What to do:
Reproduce exactly the lines from the one containing "and execute Playlist.java" through the end of the entries, including both. Drop the pictures.

Data extracts:

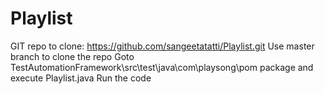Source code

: # Playlist
GIT repo to clone: https://github.com/sangeetatatti/Playlist.git
Use master branch to clone the repo
Goto TestAutomationFramework\src\test\java\com\playsong\pom package and execute Playlist.java 
Run the code
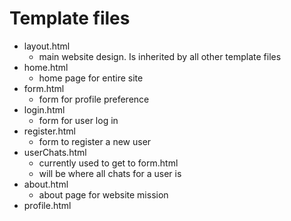 # Template files 

* layout.html
  * main website design. Is inherited by all other template files 
* home.html
  * home page for entire site
* form.html
  * form for profile preference
* login.html
  * form for user log in 
* register.html 
  * form to register a new user 
* userChats.html
  * currently used to get to form.html
  * will be where all chats for a user is 
* about.html
  * about page for website mission 
* profile.html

Response area:
Goto TestAutomationFramework\src\test\java\com\playsong\pom package and execute Playlist.java 
Run the code
 # Template files 

* layout.html
  * main website design. Is inherited by all other template files 
* home.html
  * home page for entire site
* form.html
  * form for profile preference
* login.html
  * form for user log in 
* register.html 
  * form to register a new user 
* userChats.html
  * currently used to get to form.html
  * will be where all chats for a user is 
* about.html
  * about page for website mission 
* profile.html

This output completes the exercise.